Dataset excerpts
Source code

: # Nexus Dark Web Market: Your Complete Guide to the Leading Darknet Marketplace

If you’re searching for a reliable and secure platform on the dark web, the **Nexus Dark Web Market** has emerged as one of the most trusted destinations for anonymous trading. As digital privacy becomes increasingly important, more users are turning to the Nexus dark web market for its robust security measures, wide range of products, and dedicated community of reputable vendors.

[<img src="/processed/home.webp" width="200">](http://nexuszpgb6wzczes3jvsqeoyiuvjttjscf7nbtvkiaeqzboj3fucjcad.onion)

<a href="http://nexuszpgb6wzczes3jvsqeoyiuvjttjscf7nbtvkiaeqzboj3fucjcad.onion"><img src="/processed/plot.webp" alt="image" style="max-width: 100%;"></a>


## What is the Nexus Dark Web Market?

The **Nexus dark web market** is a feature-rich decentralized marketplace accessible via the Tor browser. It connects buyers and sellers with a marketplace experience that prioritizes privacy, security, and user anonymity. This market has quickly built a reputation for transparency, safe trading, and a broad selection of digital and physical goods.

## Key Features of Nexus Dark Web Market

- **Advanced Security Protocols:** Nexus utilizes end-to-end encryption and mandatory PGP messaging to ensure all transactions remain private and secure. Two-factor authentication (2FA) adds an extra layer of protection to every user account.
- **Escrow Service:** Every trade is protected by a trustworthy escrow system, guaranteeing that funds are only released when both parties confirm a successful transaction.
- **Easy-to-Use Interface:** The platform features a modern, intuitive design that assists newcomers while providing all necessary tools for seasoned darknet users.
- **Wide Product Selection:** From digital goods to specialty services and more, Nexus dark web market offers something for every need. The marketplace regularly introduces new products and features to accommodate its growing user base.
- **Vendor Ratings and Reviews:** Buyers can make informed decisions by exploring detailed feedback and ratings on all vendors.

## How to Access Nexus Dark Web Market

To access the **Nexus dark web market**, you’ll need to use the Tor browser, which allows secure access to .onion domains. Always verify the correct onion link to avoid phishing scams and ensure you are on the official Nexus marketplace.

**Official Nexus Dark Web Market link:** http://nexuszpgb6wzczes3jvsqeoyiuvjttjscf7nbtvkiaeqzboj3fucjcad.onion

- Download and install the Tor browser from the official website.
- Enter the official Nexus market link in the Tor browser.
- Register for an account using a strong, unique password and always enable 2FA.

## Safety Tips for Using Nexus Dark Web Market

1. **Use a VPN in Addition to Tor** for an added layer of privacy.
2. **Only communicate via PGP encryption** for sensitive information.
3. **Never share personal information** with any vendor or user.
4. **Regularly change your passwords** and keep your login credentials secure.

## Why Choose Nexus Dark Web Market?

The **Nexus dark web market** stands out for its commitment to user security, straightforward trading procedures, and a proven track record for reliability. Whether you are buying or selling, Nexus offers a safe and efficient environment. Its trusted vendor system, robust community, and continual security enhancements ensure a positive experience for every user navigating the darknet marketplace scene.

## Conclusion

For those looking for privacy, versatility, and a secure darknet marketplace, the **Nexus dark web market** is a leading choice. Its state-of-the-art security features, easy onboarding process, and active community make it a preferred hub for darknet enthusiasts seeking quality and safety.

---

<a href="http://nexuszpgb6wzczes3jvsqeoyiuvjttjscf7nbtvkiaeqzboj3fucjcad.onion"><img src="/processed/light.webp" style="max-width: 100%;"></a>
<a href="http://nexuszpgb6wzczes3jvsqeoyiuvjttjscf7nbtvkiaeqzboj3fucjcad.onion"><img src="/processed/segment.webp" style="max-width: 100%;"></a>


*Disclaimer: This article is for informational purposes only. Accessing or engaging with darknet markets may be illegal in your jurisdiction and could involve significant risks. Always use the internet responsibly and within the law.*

Task goal
The answer is each line in which the word "layer" occurs, copied from the material above.

Output for this task
- **Advanced Security Protocols:** Nexus utilizes end-to-end encryption and mandatory PGP messaging to ensure all transactions remain private and secure. Two-factor authentication (2FA) adds an extra layer of protection to every user account.
1. **Use a VPN in Addition to Tor** for an added layer of privacy.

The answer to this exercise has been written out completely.